All lines in the material below that contain "lista" should be located and copied.

===== GIVEN ENTRIES

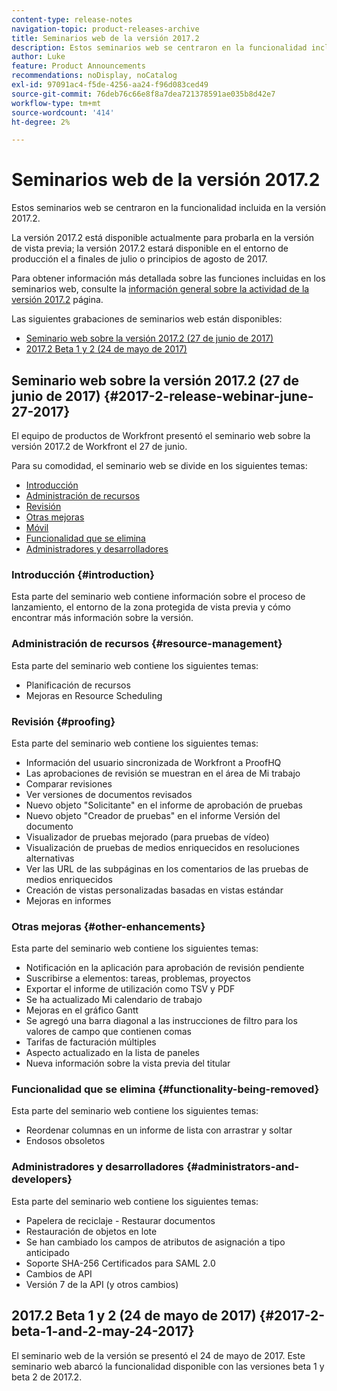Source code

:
 ```yaml
---
content-type: release-notes
navigation-topic: product-releases-archive
title: Seminarios web de la versión 2017.2
description: Estos seminarios web se centraron en la funcionalidad incluida en la versión 2017.2.
author: Luke
feature: Product Announcements
recommendations: noDisplay, noCatalog
exl-id: 97091ac4-f5de-4256-aa24-f96d083ced49
source-git-commit: 76deb76c66e8f8a7dea721378591ae035b8d42e7
workflow-type: tm+mt
source-wordcount: '414'
ht-degree: 2%

---
```


# Seminarios web de la versión 2017.2

Estos seminarios web se centraron en la funcionalidad incluida en la versión 2017.2. 

La versión 2017.2 está disponible actualmente para probarla en la versión de vista previa; la versión 2017.2 estará disponible en el entorno de producción el a finales de julio o principios de agosto de 2017.

Para obtener información más detallada sobre las funciones incluidas en los seminarios web, consulte la [información general sobre la actividad de la versión 2017.2](../../../../product-announcements/product-releases/quarterly-release-archive/2017.2-release-activity/2017.2-release-activity-overview.md) página.

Las siguientes grabaciones de seminarios web están disponibles:

* [Seminario web sobre la versión 2017.2 (27 de junio de 2017)](#2017-2-release-webinar-june-27-2017)
* [2017.2 Beta 1 y 2 (24 de mayo de 2017)](#2017-2-beta-1-and-2-may-24-2017)

## Seminario web sobre la versión 2017.2 (27 de junio de 2017) {#2017-2-release-webinar-june-27-2017}

El equipo de productos de Workfront presentó el seminario web sobre la versión 2017.2 de Workfront el 27 de junio.  

Para su comodidad, el seminario web se divide en los siguientes temas:

* [Introducción](#introduction)
* [Administración de recursos](#resource-management)
* [Revisión](#proofing)
* [Otras mejoras](#other-enhancements)
* [Móvil](#mobile)
* [Funcionalidad que se elimina](#functionality-being-removed)
* [Administradores y desarrolladores](#administrators-and-developers)

### Introducción {#introduction}

Esta parte del seminario web contiene información sobre el proceso de lanzamiento, el entorno de la zona protegida de vista previa y cómo encontrar más información sobre la versión.

### Administración de recursos {#resource-management}

Esta parte del seminario web contiene los siguientes temas:

* Planificación de recursos
* Mejoras en Resource Scheduling

### Revisión {#proofing}

Esta parte del seminario web contiene los siguientes temas:

* Información del usuario sincronizada de Workfront a ProofHQ
* Las aprobaciones de revisión se muestran en el área de Mi trabajo
* Comparar revisiones
* Ver versiones de documentos revisados
* Nuevo objeto &quot;Solicitante&quot; en el informe de aprobación de pruebas
* Nuevo objeto &quot;Creador de pruebas&quot; en el informe Versión del documento
* Visualizador de pruebas mejorado (para pruebas de vídeo)
* Visualización de pruebas de medios enriquecidos en resoluciones alternativas
* Ver las URL de las subpáginas en los comentarios de las pruebas de medios enriquecidos
* Creación de vistas personalizadas basadas en vistas estándar
* Mejoras en informes

### Otras mejoras {#other-enhancements}

Esta parte del seminario web contiene los siguientes temas:

* Notificación en la aplicación para aprobación de revisión pendiente
* Suscribirse a elementos: tareas, problemas, proyectos
* Exportar el informe de utilización como TSV y PDF
* Se ha actualizado Mi calendario de trabajo
* Mejoras en el gráfico Gantt
* Se agregó una barra diagonal a las instrucciones de filtro para los valores de campo que contienen comas
* Tarifas de facturación múltiples
* Aspecto actualizado en la lista de paneles
* Nueva información sobre la vista previa del titular

### Funcionalidad que se elimina {#functionality-being-removed}

Esta parte del seminario web contiene los siguientes temas:

* Reordenar columnas en un informe de lista con arrastrar y soltar
* Endosos obsoletos

### Administradores y desarrolladores {#administrators-and-developers}

Esta parte del seminario web contiene los siguientes temas:

* Papelera de reciclaje - Restaurar documentos
* Restauración de objetos en lote
* Se han cambiado los campos de atributos de asignación a tipo anticipado
* Soporte SHA-256 Certificados para SAML 2.0
* Cambios de API
* Versión 7 de la API (y otros cambios)

## 2017.2 Beta 1 y 2 (24 de mayo de 2017) {#2017-2-beta-1-and-2-may-24-2017}

El seminario web de la versión se presentó el 24 de mayo de 2017. Este seminario web abarcó la funcionalidad disponible con las versiones beta 1 y beta 2 de 2017.2.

==========

■ SOLUTION FOR THIS TASK ■
* Aspecto actualizado en la lista de paneles
* Reordenar columnas en un informe de lista con arrastrar y soltar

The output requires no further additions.